= Joan Elwes =

English soprano and music teacher

Joan Izott Elwes (1895-1961) was an English soprano and music teacher.

== Biography ==
She was born in Woolbeding, West Sussex, daughter of Edward Elwes (1848-1930) and his wife, born Emily Fownes Somerville. Her father was educated at Eton and Oxford, and ordained in 1872, becoming Chancellor of Chichester Cathedral in 1914. She was a cousin of singer Gervase Elwes.

Elwes studied music in London: cello at the Royal College of Music and singing with the Polish tenor Jean de Reszke. She made her recital debut relatively late, at the age of 27, and continued to sing in recital and oratorio until the late 1930s.

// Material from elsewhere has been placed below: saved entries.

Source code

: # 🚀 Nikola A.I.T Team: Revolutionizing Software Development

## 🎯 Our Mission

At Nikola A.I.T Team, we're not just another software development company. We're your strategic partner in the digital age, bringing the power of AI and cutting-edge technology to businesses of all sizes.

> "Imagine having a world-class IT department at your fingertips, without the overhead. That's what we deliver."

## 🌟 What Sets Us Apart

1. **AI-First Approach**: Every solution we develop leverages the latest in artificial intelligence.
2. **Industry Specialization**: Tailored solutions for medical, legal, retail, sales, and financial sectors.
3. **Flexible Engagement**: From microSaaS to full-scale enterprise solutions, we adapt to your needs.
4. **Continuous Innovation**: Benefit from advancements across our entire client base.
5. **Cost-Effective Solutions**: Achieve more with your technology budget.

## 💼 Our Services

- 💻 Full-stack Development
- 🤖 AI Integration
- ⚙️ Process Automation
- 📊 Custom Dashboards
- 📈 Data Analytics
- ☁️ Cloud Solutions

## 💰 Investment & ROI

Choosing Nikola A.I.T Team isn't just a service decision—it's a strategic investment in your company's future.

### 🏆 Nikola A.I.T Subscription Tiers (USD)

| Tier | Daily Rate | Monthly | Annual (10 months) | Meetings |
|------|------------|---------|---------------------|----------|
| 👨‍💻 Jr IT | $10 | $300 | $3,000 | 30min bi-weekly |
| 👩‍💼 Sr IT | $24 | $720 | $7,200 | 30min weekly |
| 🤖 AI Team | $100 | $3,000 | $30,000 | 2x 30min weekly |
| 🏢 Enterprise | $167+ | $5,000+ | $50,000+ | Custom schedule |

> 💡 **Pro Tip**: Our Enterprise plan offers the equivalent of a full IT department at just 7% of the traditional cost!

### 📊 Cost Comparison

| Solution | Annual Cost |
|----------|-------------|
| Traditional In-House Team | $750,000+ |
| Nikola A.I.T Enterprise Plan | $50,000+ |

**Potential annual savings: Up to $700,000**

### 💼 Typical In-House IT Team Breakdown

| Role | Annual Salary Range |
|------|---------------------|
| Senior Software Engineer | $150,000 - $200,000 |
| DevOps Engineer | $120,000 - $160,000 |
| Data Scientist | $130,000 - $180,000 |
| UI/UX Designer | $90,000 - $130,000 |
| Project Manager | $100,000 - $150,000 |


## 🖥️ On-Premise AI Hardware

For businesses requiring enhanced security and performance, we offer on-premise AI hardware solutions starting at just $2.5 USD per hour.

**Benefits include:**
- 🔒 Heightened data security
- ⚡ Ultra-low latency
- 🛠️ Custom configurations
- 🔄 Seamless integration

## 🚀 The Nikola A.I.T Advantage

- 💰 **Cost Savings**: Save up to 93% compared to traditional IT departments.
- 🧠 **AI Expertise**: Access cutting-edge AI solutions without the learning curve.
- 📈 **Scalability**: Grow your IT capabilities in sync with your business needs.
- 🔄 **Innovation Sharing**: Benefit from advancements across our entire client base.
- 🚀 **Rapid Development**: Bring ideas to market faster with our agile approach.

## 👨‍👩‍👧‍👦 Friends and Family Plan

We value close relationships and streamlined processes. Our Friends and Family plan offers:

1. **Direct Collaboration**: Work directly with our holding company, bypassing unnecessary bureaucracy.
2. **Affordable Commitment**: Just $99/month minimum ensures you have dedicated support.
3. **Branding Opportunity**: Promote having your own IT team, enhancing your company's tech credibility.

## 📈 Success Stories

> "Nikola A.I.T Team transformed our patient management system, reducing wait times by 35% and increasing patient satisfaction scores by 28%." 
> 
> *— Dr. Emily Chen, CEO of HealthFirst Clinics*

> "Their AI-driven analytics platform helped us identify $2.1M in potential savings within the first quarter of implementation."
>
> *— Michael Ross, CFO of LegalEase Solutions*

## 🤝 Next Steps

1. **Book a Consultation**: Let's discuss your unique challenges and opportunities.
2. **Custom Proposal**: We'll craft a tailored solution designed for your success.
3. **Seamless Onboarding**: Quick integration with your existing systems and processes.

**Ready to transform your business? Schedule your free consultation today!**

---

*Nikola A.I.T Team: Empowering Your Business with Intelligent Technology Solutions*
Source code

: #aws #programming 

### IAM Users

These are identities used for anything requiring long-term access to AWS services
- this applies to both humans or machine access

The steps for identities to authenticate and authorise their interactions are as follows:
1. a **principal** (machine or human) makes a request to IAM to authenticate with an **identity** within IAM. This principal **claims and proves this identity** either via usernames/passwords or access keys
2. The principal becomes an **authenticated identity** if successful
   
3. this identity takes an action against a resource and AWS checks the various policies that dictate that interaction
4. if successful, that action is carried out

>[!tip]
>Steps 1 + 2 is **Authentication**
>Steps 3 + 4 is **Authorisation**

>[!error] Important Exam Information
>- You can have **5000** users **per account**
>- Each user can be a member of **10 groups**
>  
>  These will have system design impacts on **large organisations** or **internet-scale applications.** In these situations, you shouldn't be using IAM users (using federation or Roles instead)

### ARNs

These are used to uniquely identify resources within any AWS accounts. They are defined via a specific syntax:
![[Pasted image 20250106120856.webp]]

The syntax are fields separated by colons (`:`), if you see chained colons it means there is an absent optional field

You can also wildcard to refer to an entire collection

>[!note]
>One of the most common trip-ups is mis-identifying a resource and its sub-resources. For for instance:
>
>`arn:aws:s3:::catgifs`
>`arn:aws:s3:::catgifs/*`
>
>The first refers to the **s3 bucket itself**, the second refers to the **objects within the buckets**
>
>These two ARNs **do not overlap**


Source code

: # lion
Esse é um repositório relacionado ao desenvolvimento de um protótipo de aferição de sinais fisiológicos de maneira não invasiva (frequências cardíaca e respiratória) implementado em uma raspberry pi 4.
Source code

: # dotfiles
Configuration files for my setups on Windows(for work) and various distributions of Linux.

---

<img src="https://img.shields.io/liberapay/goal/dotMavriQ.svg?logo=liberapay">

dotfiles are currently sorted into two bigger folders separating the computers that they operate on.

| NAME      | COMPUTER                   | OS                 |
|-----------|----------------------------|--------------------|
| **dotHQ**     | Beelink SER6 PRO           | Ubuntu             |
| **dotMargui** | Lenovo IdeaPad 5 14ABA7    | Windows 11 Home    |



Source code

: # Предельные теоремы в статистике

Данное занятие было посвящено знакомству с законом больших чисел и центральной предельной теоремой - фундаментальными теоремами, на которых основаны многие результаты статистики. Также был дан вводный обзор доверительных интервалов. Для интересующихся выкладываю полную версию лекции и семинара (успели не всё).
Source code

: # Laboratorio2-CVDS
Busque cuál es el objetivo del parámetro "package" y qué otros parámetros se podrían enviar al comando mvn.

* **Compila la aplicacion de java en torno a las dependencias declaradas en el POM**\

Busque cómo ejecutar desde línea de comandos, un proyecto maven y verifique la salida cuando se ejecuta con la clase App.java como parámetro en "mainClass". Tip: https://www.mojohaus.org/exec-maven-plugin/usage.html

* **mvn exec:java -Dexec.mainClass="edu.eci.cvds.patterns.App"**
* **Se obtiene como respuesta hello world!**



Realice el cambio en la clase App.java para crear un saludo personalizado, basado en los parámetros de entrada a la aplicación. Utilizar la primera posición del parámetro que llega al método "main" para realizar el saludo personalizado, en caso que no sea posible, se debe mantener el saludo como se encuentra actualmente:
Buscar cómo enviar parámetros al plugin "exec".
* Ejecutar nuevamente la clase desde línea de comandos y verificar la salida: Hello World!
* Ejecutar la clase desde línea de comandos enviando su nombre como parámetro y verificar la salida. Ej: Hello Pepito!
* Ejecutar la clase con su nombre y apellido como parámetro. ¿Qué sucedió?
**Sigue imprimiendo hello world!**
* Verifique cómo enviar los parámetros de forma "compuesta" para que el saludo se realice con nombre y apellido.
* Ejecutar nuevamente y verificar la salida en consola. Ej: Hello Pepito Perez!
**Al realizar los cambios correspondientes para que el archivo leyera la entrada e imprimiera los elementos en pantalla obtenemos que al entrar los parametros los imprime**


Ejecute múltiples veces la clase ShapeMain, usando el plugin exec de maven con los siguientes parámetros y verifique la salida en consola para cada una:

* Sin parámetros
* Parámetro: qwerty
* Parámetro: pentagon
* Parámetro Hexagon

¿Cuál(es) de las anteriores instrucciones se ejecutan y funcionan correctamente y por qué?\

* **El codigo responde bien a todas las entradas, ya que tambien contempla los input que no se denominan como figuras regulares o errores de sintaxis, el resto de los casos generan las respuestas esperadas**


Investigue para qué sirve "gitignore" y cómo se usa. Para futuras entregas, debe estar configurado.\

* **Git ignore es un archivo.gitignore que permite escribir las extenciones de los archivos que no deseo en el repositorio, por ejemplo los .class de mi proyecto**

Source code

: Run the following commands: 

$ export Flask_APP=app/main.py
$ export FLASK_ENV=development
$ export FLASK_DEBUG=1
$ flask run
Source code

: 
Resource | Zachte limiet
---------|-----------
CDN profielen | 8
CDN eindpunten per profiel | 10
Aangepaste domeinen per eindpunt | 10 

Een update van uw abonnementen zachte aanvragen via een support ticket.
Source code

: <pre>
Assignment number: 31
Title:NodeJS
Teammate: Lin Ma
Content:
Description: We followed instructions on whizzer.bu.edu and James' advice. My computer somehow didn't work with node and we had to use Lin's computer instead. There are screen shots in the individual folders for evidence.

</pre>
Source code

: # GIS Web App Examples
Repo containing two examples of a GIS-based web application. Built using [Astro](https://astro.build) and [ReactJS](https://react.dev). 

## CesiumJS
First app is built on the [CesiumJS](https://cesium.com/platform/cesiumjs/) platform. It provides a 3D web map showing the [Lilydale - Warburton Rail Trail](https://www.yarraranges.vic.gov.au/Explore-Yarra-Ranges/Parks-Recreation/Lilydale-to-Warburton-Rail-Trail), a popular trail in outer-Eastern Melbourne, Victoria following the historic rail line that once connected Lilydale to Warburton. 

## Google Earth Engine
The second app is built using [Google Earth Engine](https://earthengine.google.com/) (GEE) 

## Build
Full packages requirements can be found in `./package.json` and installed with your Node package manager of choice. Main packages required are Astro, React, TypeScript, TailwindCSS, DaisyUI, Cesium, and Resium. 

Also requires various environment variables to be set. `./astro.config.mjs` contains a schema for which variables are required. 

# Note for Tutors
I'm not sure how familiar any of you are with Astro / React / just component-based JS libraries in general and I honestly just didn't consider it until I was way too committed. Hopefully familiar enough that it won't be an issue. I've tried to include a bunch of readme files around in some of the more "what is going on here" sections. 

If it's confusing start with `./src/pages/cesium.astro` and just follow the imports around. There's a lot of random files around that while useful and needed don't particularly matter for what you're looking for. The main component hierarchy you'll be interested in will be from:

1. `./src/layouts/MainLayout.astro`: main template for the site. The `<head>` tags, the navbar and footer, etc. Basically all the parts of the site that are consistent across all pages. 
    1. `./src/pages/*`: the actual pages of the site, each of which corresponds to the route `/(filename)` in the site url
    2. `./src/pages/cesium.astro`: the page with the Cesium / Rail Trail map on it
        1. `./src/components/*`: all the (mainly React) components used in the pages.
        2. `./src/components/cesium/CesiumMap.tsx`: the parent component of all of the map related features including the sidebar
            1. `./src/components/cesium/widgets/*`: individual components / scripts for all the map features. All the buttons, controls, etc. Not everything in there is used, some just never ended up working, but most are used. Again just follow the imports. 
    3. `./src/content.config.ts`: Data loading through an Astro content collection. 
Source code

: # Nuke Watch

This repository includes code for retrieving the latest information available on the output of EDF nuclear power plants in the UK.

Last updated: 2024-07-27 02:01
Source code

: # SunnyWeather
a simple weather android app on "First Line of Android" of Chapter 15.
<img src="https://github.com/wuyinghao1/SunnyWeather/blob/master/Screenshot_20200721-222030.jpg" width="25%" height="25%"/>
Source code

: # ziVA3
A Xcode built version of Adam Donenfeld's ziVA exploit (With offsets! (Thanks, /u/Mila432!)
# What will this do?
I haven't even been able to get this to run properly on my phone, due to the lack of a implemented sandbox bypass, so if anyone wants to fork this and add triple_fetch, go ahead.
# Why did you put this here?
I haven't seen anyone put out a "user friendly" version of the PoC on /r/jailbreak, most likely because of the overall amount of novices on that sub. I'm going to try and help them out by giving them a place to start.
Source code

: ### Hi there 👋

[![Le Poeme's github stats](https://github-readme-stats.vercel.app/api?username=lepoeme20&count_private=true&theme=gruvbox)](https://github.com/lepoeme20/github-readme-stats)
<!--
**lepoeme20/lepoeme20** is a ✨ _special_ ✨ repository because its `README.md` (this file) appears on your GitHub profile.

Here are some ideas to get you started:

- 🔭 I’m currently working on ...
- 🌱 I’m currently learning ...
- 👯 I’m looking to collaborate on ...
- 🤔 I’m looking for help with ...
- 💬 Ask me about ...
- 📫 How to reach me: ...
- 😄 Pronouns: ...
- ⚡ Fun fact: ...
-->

Elwes was one of Edward Elgar's favourite interpreters, and in October 1930 he dedicated a song to her It isnae me, and soon afterwards wrote for her his last song which he mysteriously called "XTC" ("Ecstasy").

Joan Elwes was a singing teacher (she enjoyed teaching children) and had a distinguished career as a recitalist, radio broadcaster and festival singer. She specialised in Bach and other early music. She was admired by composers Elgar and Vaughan Williams. She was described as having a voice "of considerable power, fresh and sweet".

A series of recitals she promoted in 1935 was devoted to the songs of Bach, and she gave few recitals after this. But in 1947 she sang five of Elgar's songs at a concert in London in aid of the Elgar Memorial Fund set up by the Elgar Birthplace Trustees.

=== Personal life ===
Joan Elwes married a lawyer, Lindsay Millais Jopling on 24 February 1931 and they had three children together. He was the son of painter Louise Jopling.